Claim(s) 21-22, 25-26, 28-29, 32-33, 35-36 and 39-40 rejected under 35 U.S.C. 103 as being unpatentable over El Soussi et al. (US 2020/0264297, “El Soussi”) in view of Manolakos et al. (US 2020/0228271, “Manolakos”).
Examiner’s note: in what follows, references are drawn to El Soussi unless otherwise mentioned.
El Soussi comprises the following features:
With respect to independent claims:
Regarding claim 21, a method performed by a first communication apparatus, the method comprising:
sending M first signals on N frequency resources ([0071 and Fig. 2] “At 204, the verifier node 104 transmits on frequency f.sub.i a verifier packet comprising a verifier frame delimiter and a verifier carrier signal. The verifier packet is received by the prover node 102.” Note that the cited verifier node and prover node are equivalent to the claimed first communication apparatus and second communication apparatus, respectively.);
receiving, on the N frequency resources, P second signals sent by a second communication apparatus ([0072 and Fig. 2] “At 206, the prover node 102 transmits on frequency f.sub.i a prover packet comprising a prover frame delimiter and a prover carrier signal.”, and [0073 and Fig. 2] “At 208, if the measurement procedure is to be performed on further frequencies out of the total of N frequencies, at 210, the verifier node 104 and the prover node 102 may switch to the next frequency f.sub.i+1 and repeat the measurement procedure 204, 206.”), wherein the P second signals respond to the M first signals (See Fig. 2, and aforesaid step of 206.); and
receiving second information sent by the second communication apparatus ([0074 and Fig. 2] “At 212, the prover node 102 may encrypt its measurement results, including the time-of arrival measurements for each frequency f.sub.i … This transmission is received by the verifier node 104.”),
wherein the second information comprises one or more pieces of carrier phase measurement information of the M first signals ([0072 and Fig. 2] “The verifier node 104 performs a phase measurement of the prover carrier signal and a time-of arrival measurement of the prover frame delimiter.”, and [0074] “the phase measurement”), the one or more pieces of carrier phase measurement information of the M first signals is used for positioning ([0075 and Fig. 2] “At 214, the verifier node 104 may calculate the distance d between the verifier node 104 and the prover node 102 based on the measurements results, which involve the two-way phase measurements and the round-trip time measurements for the plurality of frequencies f.sub.i.”. Note that positioning will be discussed in view of Manolakos.), N, M, and P are positive integers, M is greater than or equal to N, and P is greater than or equal to N (Aforesaid N frequencies repeated for all N, that is, M=N=P.).

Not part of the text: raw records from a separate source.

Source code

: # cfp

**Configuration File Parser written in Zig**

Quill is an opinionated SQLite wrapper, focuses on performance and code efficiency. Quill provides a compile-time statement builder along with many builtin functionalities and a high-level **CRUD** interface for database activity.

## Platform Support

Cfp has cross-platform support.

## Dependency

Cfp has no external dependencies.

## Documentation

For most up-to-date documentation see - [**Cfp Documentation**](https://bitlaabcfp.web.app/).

It is noted that while disclosing phase measurements, El Soussi does not specifically teach about positioning. It, however, had been known in the art before the effective date of the instant application as shown by Manolakos as follows;
positioning ([Manolakos, 0121] “the positioning entity (be it the UE, the serving gNB, or the external LCS) determines the position of the UE.”)
Therefore, it would have been obvious to one of ordinary skill in the art at the time of instant application to modify El Soussi by using the features of Manolakos in order to eliminate measurement errors arising from oscillator offsets such that “The method comprises gathering a plurality of transmission-reception point (TRP) round trip time (RTT) related measurements, the plurality of TRP RTT-related measurements being one-to-one associated with a plurality of TRPs” [Manolakos, 0010].

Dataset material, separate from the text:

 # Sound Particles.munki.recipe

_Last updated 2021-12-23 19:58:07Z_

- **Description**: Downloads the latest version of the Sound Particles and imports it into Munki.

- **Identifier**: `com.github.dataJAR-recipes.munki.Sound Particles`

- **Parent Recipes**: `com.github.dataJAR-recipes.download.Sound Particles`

Regarding claim 28, it is a first communication apparatus claim corresponding to the method claim 1, except the limitations, “a transmitter” ([Manolakos, 0038] “An “RF signal” comprises an electromagnetic wave of a given frequency that transports information through the space between a transmitter and a receiver.”) and “at least one processor configured with processor-executable instructions” ([Manolakos, 0034] “various actions described herein can be performed by specific circuits (e.g., application specific integrated circuits (ASICs)), by program instructions being executed by one or more processor”), and is therefore rejected for the similar reasons set forth in the rejection of claim 1.
Regarding claim 35, it is a CRM claim corresponding to the method claim 28, except the limitations, “non-transitory computer-readable storage medium storing computer instructions” ([Manolakos, 0034] “non-transitory computer-readable storage medium storing computer instructions”), and is therefore rejected for the similar reasons set forth in the rejection of claim 28.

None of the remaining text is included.